How do you write the equation of a line going through (d,0) and parallel to $y=mx+c$ ?

Answer 1

First we have to find the slope of the required line by using the standard slope-intercept form which is given as $y=mx+c$ . We know that when a line is parallel to another line, their slopes will be equal. Hence, the slope of the required line will be m.
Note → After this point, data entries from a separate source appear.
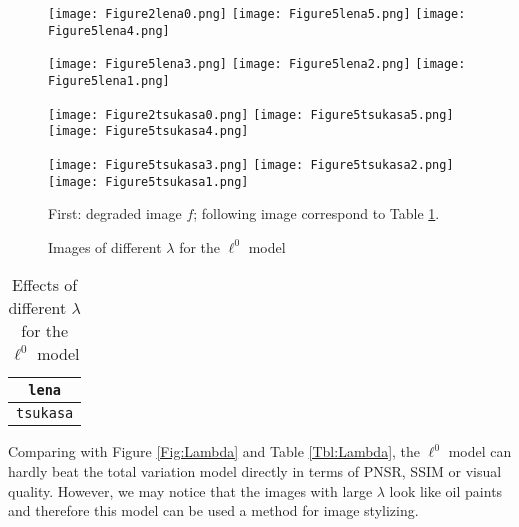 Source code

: \documentclass[english, nochinese]{pnote}
\begin{document}
\begin{figure}[htbp]
{
\centering

\texttt{[image: Figure2lena0.png]}
\texttt{[image: Figure5lena5.png]}
\texttt{[image: Figure5lena4.png]}

\texttt{[image: Figure5lena3.png]}
\texttt{[image: Figure5lena2.png]}
\texttt{[image: Figure5lena1.png]}

\texttt{[image: Figure2tsukasa0.png]}
\texttt{[image: Figure5tsukasa5.png]}
\texttt{[image: Figure5tsukasa4.png]}

\texttt{[image: Figure5tsukasa3.png]}
\texttt{[image: Figure5tsukasa2.png]}
\texttt{[image: Figure5tsukasa1.png]}

\caption{Images of different $\lambda$ for the $\ell^0$ model}
\label{Fig:L0}
}
{
\footnotesize First: degraded image $f$; following image correspond to Table \ref{Tbl:L0}.
}
\end{figure}

\begin{table}[htbp]
\centering
\begin{tabular}{|c|c|c|c|c|c|c|}
\hline
\multicolumn{7}{|c|}{\texttt{lena}} \\
\hline

\multicolumn{7}{|c|}{\texttt{tsukasa}} \\
\hline

\end{tabular}
\caption{Effects of different $\lambda$ for the $\ell^0$ model}
\label{Tbl:L0}
\end{table}

Comparing with Figure \ref{Fig:Lambda} and Table \ref{Tbl:Lambda}, the $\ell^0$ model can hardly beat the total variation model directly in terms of PNSR, SSIM or visual quality. However, we may notice that the images with large $\lambda$ look like oil paints and therefore this model can be used a method for image stylizing.

\printbibliography
\end{document}
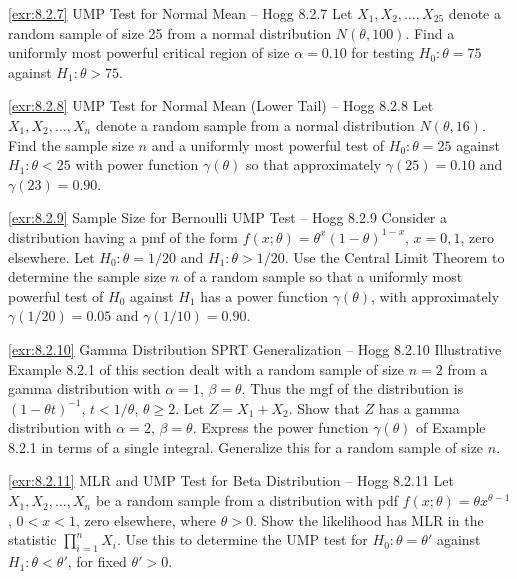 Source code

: \begin{exercise}{\ref{exr:8.2.7} UMP Test for Normal Mean -- Hogg 8.2.7}\label{exr:8.2.7}
Let $X_1, X_2, \ldots, X_{25}$ denote a random sample of size 25 from a normal distribution $N(\theta, 100)$. Find a uniformly most powerful critical region of size $\alpha = 0.10$ for testing $H_0: \theta = 75$ against $H_1: \theta > 75$.
\end{exercise}

\begin{exercise}{\ref{exr:8.2.8} UMP Test for Normal Mean (Lower Tail) -- Hogg 8.2.8}\label{exr:8.2.8}
Let $X_1, X_2, \ldots, X_n$ denote a random sample from a normal distribution $N(\theta, 16)$. Find the sample size $n$ and a uniformly most powerful test of $H_0: \theta = 25$ against $H_1: \theta < 25$ with power function $\gamma(\theta)$ so that approximately $\gamma(25) = 0.10$ and $\gamma(23) = 0.90$.
\end{exercise}

\begin{exercise}{\ref{exr:8.2.9} Sample Size for Bernoulli UMP Test -- Hogg 8.2.9}\label{exr:8.2.9}
Consider a distribution having a pmf of the form $f(x; \theta) = \theta^x(1-\theta)^{1-x}$, $x = 0, 1$, zero elsewhere. Let $H_0: \theta = 1/20$ and $H_1: \theta > 1/20$. Use the Central Limit Theorem to determine the sample size $n$ of a random sample so that a uniformly most powerful test of $H_0$ against $H_1$ has a power function $\gamma(\theta)$, with approximately $\gamma(1/20) = 0.05$ and $\gamma(1/10) = 0.90$.
\end{exercise}

\begin{exercise}{\ref{exr:8.2.10} Gamma Distribution SPRT Generalization -- Hogg 8.2.10}\label{exr:8.2.10}
Illustrative Example 8.2.1 of this section dealt with a random sample of size $n = 2$ from a gamma distribution with $\alpha = 1$, $\beta = \theta$. Thus the mgf of the distribution is $(1 - \theta t)^{-1}$, $t < 1/\theta$, $\theta \geq 2$. Let $Z = X_1 + X_2$. Show that $Z$ has a gamma distribution with $\alpha = 2$, $\beta = \theta$. Express the power function $\gamma(\theta)$ of Example 8.2.1 in terms of a single integral. Generalize this for a random sample of size $n$.
\end{exercise}

\begin{exercise}{\ref{exr:8.2.11} MLR and UMP Test for Beta Distribution -- Hogg 8.2.11}\label{exr:8.2.11}
Let $X_1, X_2, \ldots, X_n$ be a random sample from a distribution with pdf $f(x; \theta) = \theta x^{\theta-1}$, $0 < x < 1$, zero elsewhere, where $\theta > 0$. Show the likelihood has MLR in the statistic $\prod_{i=1}^n X_i$. Use this to determine the UMP test for $H_0: \theta = \theta'$ against $H_1: \theta < \theta'$, for fixed $\theta' > 0$.
\end{exercise}

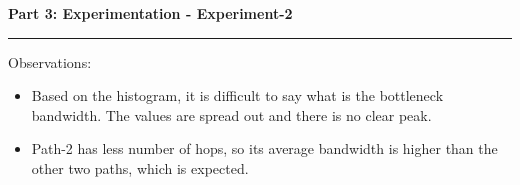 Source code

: \documentclass[a4paper,12pt]{article}
\newenvironment{solution}[2][]{%
    \begin{mdframed}[linecolor=blue!70!black, linewidth=2pt, roundcorner=10pt, backgroundcolor=yellow!10!white, skipabove=12pt, skipbelow=12pt]%
        \textbf{\large #2}
        \par\noindent\rule{\textwidth}{0.4pt}
}{
    \end{mdframed}
}
\begin{document}
\begin{solution}{Part 3: Experimentation - Experiment-2}
Observations:
\begin{itemize}
    \item Based on the histogram, it is difficult to say what is the bottleneck bandwidth. The values are spread out and there is no clear peak.
    \item Path-2 has less number of hops, so its average bandwidth is higher than the other two paths, which is expected.
\end{itemize}

\end{solution}
\end{document}
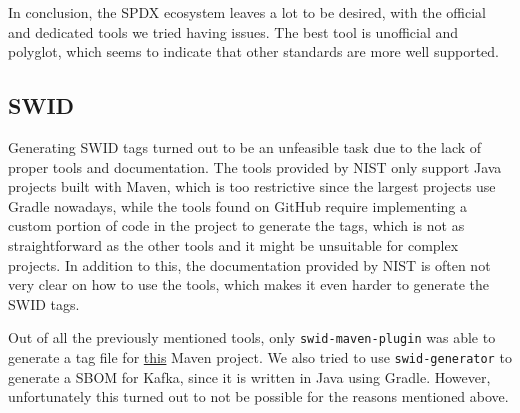 In conclusion, the SPDX ecosystem leaves a lot to be desired, with the official and dedicated tools we tried having issues. The best tool is unofficial and polyglot, which seems to indicate that other standards are more well supported.

\subsection{SWID} \label{results:swid}
Generating SWID tags turned out to be an unfeasible task due to the lack of proper tools and documentation. The tools provided by NIST only support Java projects built with Maven, which is too restrictive since the largest projects use Gradle nowadays, while the tools found on GitHub require implementing a custom portion of code in the project to generate the tags, which is not as straightforward as the other tools and it might be unsuitable for complex projects.
In addition to this, the documentation provided by NIST is often not very clear on how to use the tools, which makes it even harder to generate the SWID tags.

Out of all the previously mentioned tools, only \verb|swid-maven-plugin| was able to generate a tag file for \href{https://github.com/MithunTechnologiesDevOps/maven-web-application}{this} Maven project.
We also tried to use \verb|swid-generator| to generate a SBOM for Kafka, since it is written in Java using Gradle. However, unfortunately this turned out to not be possible for the reasons mentioned above.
Now, we have to use the point-slope formula, that is, $\left( y-{{y}_{1}} \right)=m\left( x-{{x}_{1}} \right)$ , and substitute the values to get the required answer.

Complete step by step answer:
To get the equation of a line passing through the point (d,0) and parallel to $y=mx+c$ , we will first find the slope of the line from the equation $y=mx+c$ . Here, m is the slope and c is the y-intercept.
We know that when a line is parallel to another line, their slopes will be equal. Hence, the slope of the required line will be m.
Now, we have to use the point-slope formula to find the equation of the required line. We can write the point-slope formula as
$\left( y-{{y}_{1}} \right)=m\left( x-{{x}_{1}} \right)$ , where m is the slope and $\left( {{x}_{1}},{{y}_{1}} \right)$ denotes the point through which the line passes.
Now, we have to substitute the values in the above formula. Here, the slope is $m$, which is the slope of the required line, and the point is (d, 0) . We will get
$\left( y-0 \right)=m\left( x-d \right)$
$\Rightarrow y=mx-md$
We can represent this problem in the graph below. We can draw the graph with the given points and equations by setting $d=1,m=1\text{ and }c=1$ .

Hence, the answer is $y=mx-md$ .

Note: Students may make mistakes by writing $y=mc+x$ instead of $y=mx+c$ . They may misunderstand the slope of parallel lines to be ${{m}_{p}}=-\dfrac{1}{m}$ . The equation $\left( y-{{y}_{1}} \right)=m\left( x-{{x}_{1}} \right)$ can be misunderstood as $\left( x-{{x}_{1}} \right)=m\left( y-{{y}_{1}} \right)$.